The technique for cardio that I’m about to explain was developed by Bill Phillips and explained on his book Body For Life.

He calls it, the 20 minutes aerobic solution. How does it work?

  1. First decide which activity are you going to use for cardio. It could be cycling, running, swimming, rowing,etc. I recommend doing it on a machine (for example on a treadmill) because you need to take into account the level of intensity at which you train at every moment.
  2. You start the training at a very peaceful level that we will call level 5 of intensity. Level 5 is a level at which you move comfortably (like while walking fast).
  3. Levels do not correspond to a number on the machine you are using. Furthermore, each person has a different level 5, depending on the amount of exercise he is used to do. For anyone, Level 5 is a very comfortable level in the exercise you chose. For example, in my case, level 5 in the treadmill is 7.5 km/h.
  4. You keep level 5 for two minutes. After that, you increase to level 6. Increasing a level implies to increase the speed by some amount. If you are on a treadmill it could be a 0.5 km/h increase or an increase of 1 km/h.
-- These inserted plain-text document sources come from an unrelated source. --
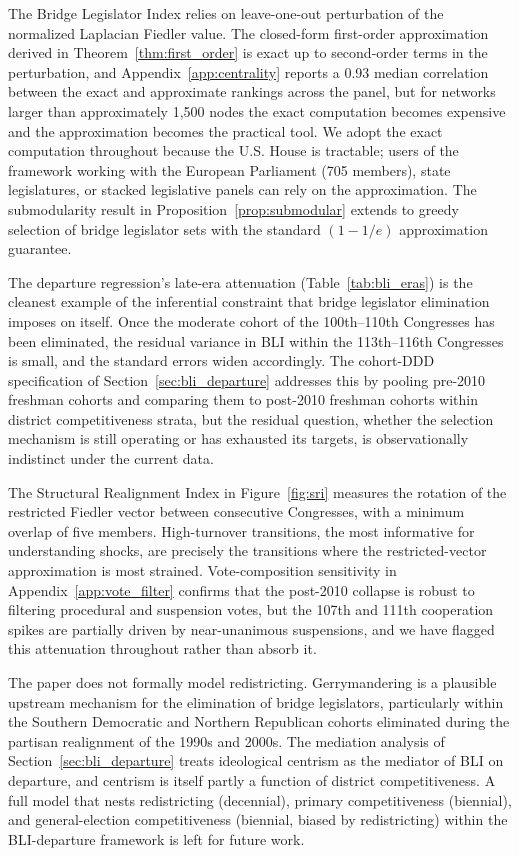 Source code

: \documentclass[12pt, a4paper]{article}
\begin{document}
The Bridge Legislator Index relies on leave-one-out perturbation of the normalized Laplacian Fiedler value. The closed-form first-order approximation derived in Theorem~\ref{thm:first_order} is exact up to second-order terms in the perturbation, and Appendix~\ref{app:centrality} reports a 0.93 median correlation between the exact and approximate rankings across the panel, but for networks larger than approximately 1{,}500 nodes the exact computation becomes expensive and the approximation becomes the practical tool. We adopt the exact computation throughout because the U.S. House is tractable; users of the framework working with the European Parliament (705 members), state legislatures, or stacked legislative panels can rely on the approximation. The submodularity result in Proposition~\ref{prop:submodular} extends to greedy selection of bridge legislator sets with the standard $(1 - 1/e)$ approximation guarantee.

The departure regression's late-era attenuation (Table~\ref{tab:bli_eras}) is the cleanest example of the inferential constraint that bridge legislator elimination imposes on itself. Once the moderate cohort of the 100th--110th Congresses has been eliminated, the residual variance in BLI within the 113th--116th Congresses is small, and the standard errors widen accordingly. The cohort-DDD specification of Section~\ref{sec:bli_departure} addresses this by pooling pre-2010 freshman cohorts and comparing them to post-2010 freshman cohorts within district competitiveness strata, but the residual question, whether the selection mechanism is still operating or has exhausted its targets, is observationally indistinct under the current data.

The Structural Realignment Index in Figure~\ref{fig:sri} measures the rotation of the restricted Fiedler vector between consecutive Congresses, with a minimum overlap of five members. High-turnover transitions, the most informative for understanding shocks, are precisely the transitions where the restricted-vector approximation is most strained. Vote-composition sensitivity in Appendix~\ref{app:vote_filter} confirms that the post-2010 collapse is robust to filtering procedural and suspension votes, but the 107th and 111th cooperation spikes are partially driven by near-unanimous suspensions, and we have flagged this attenuation throughout rather than absorb it.

The paper does not formally model redistricting. Gerrymandering is a plausible upstream mechanism for the elimination of bridge legislators, particularly within the Southern Democratic and Northern Republican cohorts eliminated during the partisan realignment of the 1990s and 2000s. The mediation analysis of Section~\ref{sec:bli_departure} treats ideological centrism as the mediator of BLI on departure, and centrism is itself partly a function of district competitiveness. A full model that nests redistricting (decennial), primary competitiveness (biennial), and general-election competitiveness (biennial, biased by redistricting) within the BLI-departure framework is left for future work.
\end{document}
In my case, I increase 0.5 km/h.
  5. Maintain that level for 1 minute. After that, increase another level, to level 7 and keep there for another minute.
  6. Repeat the process two times more increasing to level 8 for a minute and then to level 9 for another minute. Your level 9 should be a level of maximum intensity where you can keep the cardio but not for too long. It should be a challenge for you to maintain that level for 1 minute. If it is not, then your level 9 is too low, and hence you have to increase all your levels.
  7. After a minute at level 9, you take down the intensity to level 6 and maintain there for 1 minute. Then repeat for three times more the same approach increasing intensity up to level nine and then decreasing the intensity to 6.
  8. After your fourth time at level 9, do not decrease to level 6 but increase to level 10 and do it for a minute. Level 10 is where after the minute you cannot do a second more at that level. This is your limit.
  9. Then decrease to level 5 for 1 minute, and end the exercise.

The Workoutorigin_5125676846

You should do the described technique at least 2 days per week. I would also recommend to combine cardio training with stretching, because muscles tend to become stiff from doing cardio.

For a complete body training, combine this with work with weights in alternate days. I propose the following schedule that includes everything:

Monday: weights training (about 1 hour)

Tuesday: Cardio (20 minutes) + Stretching (20 minutes)

Wednesday: weights training (about 1 hour)

Thursday: Cardio (20 minutes) + Stretching (20 minutes)

Friday: weights training (about 1 hour)

However, for those who want to be pro, I recommend doing weight training, and then afterwards, do the cardio workout. This way you will get the maximum benefit on fat burning. But be aware, this plan will let you exhausted (if you are not, then you are not applying the levels correctly).


 So, no excuses of no time for cardio! It’s only 20 minutes! What are you waiting for!